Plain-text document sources
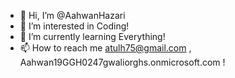 - 👋 Hi, I’m @AahwanHazari
- 👀 I’m interested in Coding!
- 🌱 I’m currently learning Everything!
- 📫 How to reach me atulh75@gmail.com , Aahwan19GGH0247gwaliorghs.onmicrosoft.com !

<!---
AahwanHazari/AahwanHazari is a ✨ special ✨ repository because its `README.md` (this file) appears on your GitHub profile.
You can click the Preview link to take a look at your changes.
--->
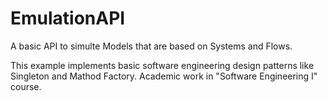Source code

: # EmulationAPI

A basic API to simulte Models that are based on Systems and Flows. 

This example implements basic software engineering design patterns like Singleton and Mathod Factory. 
Academic work in "Software Engineering I" course.
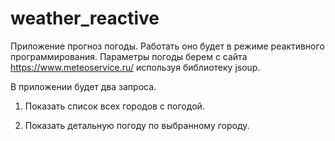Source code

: # weather_reactive

Приложение прогноз погоды. Работать оно будет в режиме реактивного программирования.
Параметры погоды берем с сайта https://www.meteoservice.ru/ используя библиотеку jsoup.

В приложении будет два запроса.

1. Показать список всех городов с погодой.

2. Показать детальную погоду по выбранному городу.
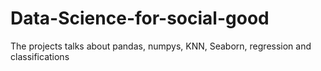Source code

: # Data-Science-for-social-good
The projects talks about pandas, numpys, KNN, Seaborn, regression and classifications
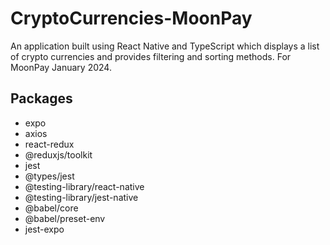 # CryptoCurrencies-MoonPay
An application built using React Native and TypeScript which displays a list of crypto currencies and provides filtering and sorting methods. For MoonPay January 2024.

## Packages

- expo
- axios
- react-redux
- @reduxjs/toolkit
- jest 
- @types/jest
- @testing-library/react-native
- @testing-library/jest-native
- @babel/core 
- @babel/preset-env
- jest-expo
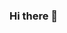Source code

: ### Hi there 👋

<!--
**CuteSkyler/cuteskyler** is a ✨ _special_ ✨ repository because its `README.md` (this file) appears on your GitHub profile.

Here are some ideas to get you started:

- 🔭 I’m currently working on my own website!
- 🌱 I’m currently learning JavaScript (JS), Hyper Text Markup Language (HTML) and Cascading Style Sheets (CSS).
- 💬 Ask me about my coding skills :p
- 📫 How to reach me: CuteSkyler#6969 (Discord)
- 😄 Pronouns: I'm a Trans MtF (She/Her)
- ⚡ Fun fact: 
-->
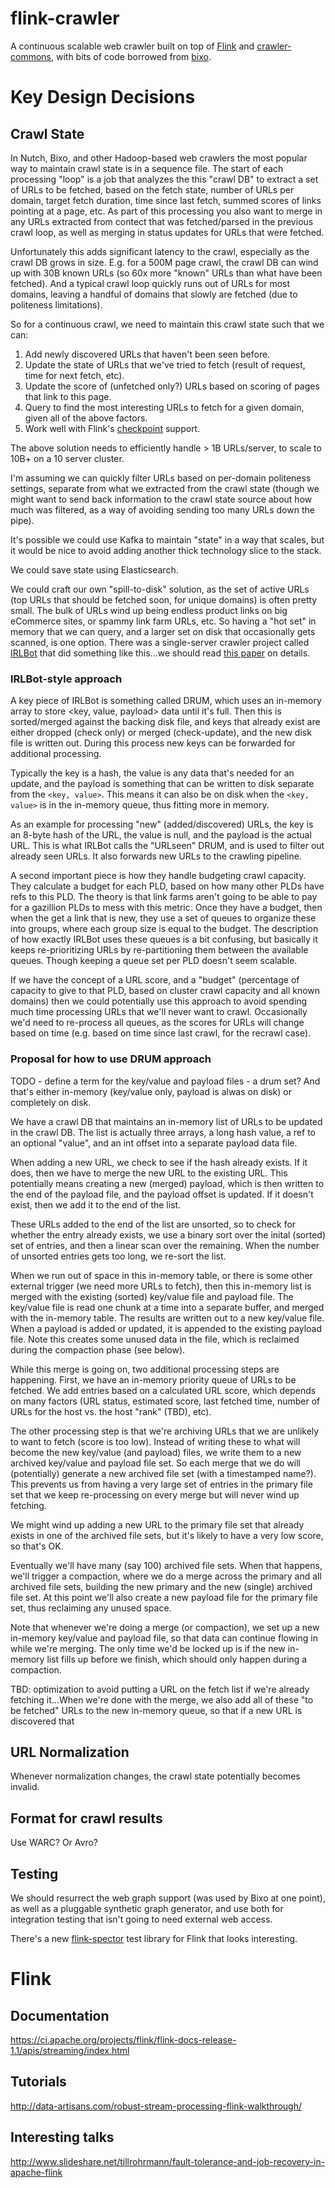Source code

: # flink-crawler
A continuous scalable web crawler built on top of [Flink](http://flink.apache.org) and [crawler-commons](https://github.com/crawler-commons/crawler-commons), with bits of code borrowed from [bixo](https://github.com/bixo/bixo/).

# Key Design Decisions

## Crawl State

In Nutch, Bixo, and other Hadoop-based web crawlers the most popular way to maintain crawl state is in a sequence file. The start of each processing "loop" is a job that analyzes the this "crawl DB" to extract a set of URLs to be fetched, based on the fetch state, number of URLs per domain, target fetch duration, time since last fetch, summed scores of links pointing at a page, etc. As part of this processing you also want to merge in any URLs extracted from contect that was fetched/parsed in the previous crawl loop, as well as merging in status updates for URLs that were fetched.

Unfortunately this adds significant latency to the crawl, especially as the crawl DB grows in size. E.g. for a 500M page crawl, the crawl DB can wind up with 30B known URLs (so 60x more "known" URLs than what have been fetched). And a typical crawl loop quickly runs out of URLs for most domains, leaving a handful of domains that slowly are fetched (due to politeness limitations).

So for a continuous crawl, we need to maintain this crawl state such that we can:

1. Add newly discovered URLs that haven't been seen before.
1. Update the state of URLs that we've tried to fetch (result of request, time for next fetch, etc).
1. Update the score of (unfetched only?) URLs based on scoring of pages that link to this page.
1. Query to find the most interesting URLs to fetch for a given domain, given all of the above factors.
1. Work well with Flink's [checkpoint](https://ci.apache.org/projects/flink/flink-docs-master/internals/stream_checkpointing.html) support.

The above solution needs to efficiently handle > 1B URLs/server, to scale to 10B+ on a 10 server cluster.

I'm assuming we can quickly filter URLs based on per-domain politeness settings, separate from what we extracted from the crawl state (though we might want to send back information to the crawl state source about how much was filtered, as a way of avoiding sending too many URLs down the pipe).

It's possible we could use Kafka to maintain "state" in a way that scales, but it would be nice to avoid adding another thick technology slice to the stack.

We could save state using Elasticsearch.

We could craft our own "spill-to-disk" solution, as the set of active URLs (top URLs that should be fetched soon, for unique domains) is often pretty small. The bulk of URLs wind up being endless product links on big eCommerce sites, or spammy link farm URLs, etc. So having a "hot set" in memory that we can query, and a larger set on disk that occasionally gets scanned, is one option. There was a single-server crawler project called [IRLBot](http://irl.cs.tamu.edu/crawler/) that did something like this...we should read [this paper](http://irl.cs.tamu.edu/people/hsin-tsang/papers/www2008.pdf) on details.

### IRLBot-style approach

A key piece of IRLBot is something called DRUM, which uses an in-memory array to store <key, value, payload> data until it's full. Then this is sorted/merged against the backing disk file, and keys that already exist are either dropped (check only) or merged (check-update), and the new disk file is written out. During this process new keys can be forwarded for additional processing.

Typically the key is a hash, the value is any data that's needed for an update, and the payload is something that can be written to disk separate from the `<key, value>`. This means it can also be on disk when the `<key, value>` is in the in-memory queue, thus fitting more in memory.

As an example for processing "new" (added/discovered) URLs, the key is an 8-byte hash of the URL, the value is null, and the payload is the actual URL. This is what IRLBot calls the "URLseen" DRUM, and is used to filter out already seen URLs. It also forwards new URLs to the crawling pipeline.

A second important piece is how they handle budgeting crawl capacity. They calculate a budget for each PLD, based on how many other PLDs have refs to this PLD. The theory is that link farms aren't going to be able to pay for a gazillion PLDs to mess with this metric. Once they have a budget, then when the get a link that is new, they use a set of queues to organize these into groups, where each group size is equal to the budget. The description of how exactly IRLBot uses these queues is a bit confusing, but basically it keeps re-prioritizing URLs by re-partitioning them between the available queues. Though keeping a queue set per PLD doesn't seem scalable.

If we have the concept of a URL score, and a "budget" (percentage of capacity to give to that PLD, based on cluster crawl capacity and all known domains) then we could potentially use this approach to avoid spending much time processing URLs that we'll never want to crawl. Occasionally we'd need to re-process all queues, as the scores for URLs will change based on time (e.g. based on time since last crawl, for the recrawl case).

### Proposal for how to use DRUM approach

TODO - define a term for the key/value and payload files - a drum set? And that's either in-memory (key/value only, payload is alwas on disk) or completely on disk.

We have a crawl DB that maintains an in-memory list of URLs to be updated in the crawl DB. The list is actually three arrays, a long hash value, a ref to an optional "value", and an int offset into a separate payload data file.

When adding a new URL, we check to see if the hash already exists. If it does, then we have to merge the new URL to the existing URL. This potentially means creating a new (merged) payload, which is then written to the end of the payload file, and the payload offset is updated. If it doesn't exist, then we add it to the end of the list.

These URLs added to the end of the list are unsorted, so to check for whether the entry already exists, we use a binary sort over the inital (sorted) set of entries, and then a linear scan over the remaining. When the number of unsorted entries gets too long, we re-sort the list.

When we run out of space in this in-memory table, or there is some other external trigger (we need more URLs to fetch), then this in-memory list is merged with the existing (sorted) key/value file and payload file. The key/value file is read one chunk at a time into a separate buffer, and merged with the in-memory table. The results are written out to a new key/value file. When a payload is added or updated, it is appended to the existing payload file. Note this creates some unused data in the file, which is reclaimed during the compaction phase (see below).

While this merge is going on, two additional processing steps are happening. First, we have an in-memory priority queue of URLs to be fetched. We add entries based on a calculated URL score, which depends on many factors (URL status, estimated score, last fetched time, number of URLs for the host vs. the host "rank" (TBD), etc).

The other processing step is that we're archiving URLs that we are unlikely to want to fetch (score is too low). Instead of writing these to what will become the new key/value (and payload) files, we write them to a new archived key/value and payload file set. So each merge that we do will (potentially) generate a new archived file set (with a timestamped name?). This prevents us from having a very large set of entries in the primary file set that we keep re-processing on every merge but will never wind up fetching.

We might wind up adding a new URL to the primary file set that already exists in one of the archived file sets, but it's likely to have a very low score, so that's OK.

Eventually we'll have many (say 100) archived file sets. When that happens, we'll trigger a compaction, where we do a merge across the primary and all archived file sets, building the new primary and the new (single) archived file set. At this point we'll also create a new payload file for the primary file set, thus reclaiming any unused space.

Note that whenever we're doing a merge (or compaction), we set up a new in-memory key/value and payload file, so that data can continue flowing in while we're merging. The only time we'd be locked up is if the new in-memory list fills up before we finish, which should only happen during a compaction.

TBD: optimization to avoid putting a URL on the fetch list if we're already fetching it...When we're done with the merge, we also add all of these "to be fetched" URLs to the new in-memory queue, so that if a new URL is discovered that

## URL Normalization

Whenever normalization changes, the crawl state potentially becomes invalid.

## Format for crawl results

Use WARC? Or Avro?

## Testing

We should resurrect the web graph support (was used by Bixo at one point), as well as a pluggable synthetic graph generator, and use both for integration testing that isn't going to need external web access.

There's a new [flink-spector](https://github.com/ottogroup/flink-spector) test library for Flink that looks interesting.

# Flink

## Documentation

https://ci.apache.org/projects/flink/flink-docs-release-1.1/apis/streaming/index.html

## Tutorials

http://data-artisans.com/robust-stream-processing-flink-walkthrough/

## Interesting talks

http://www.slideshare.net/tillrohrmann/fault-tolerance-and-job-recovery-in-apache-flink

#### Task objective:
Reproduce the lines above beginning at the line that contains "AahwanHazari/AahwanHazari is a" and ending at the line that contains "A basic API". No pictures.

#### Response to the exercise:
AahwanHazari/AahwanHazari is a ✨ special ✨ repository because its `README.md` (this file) appears on your GitHub profile.
You can click the Preview link to take a look at your changes.
--->
Source code

: # EmulationAPI

A basic API to simulte Models that are based on Systems and Flows. 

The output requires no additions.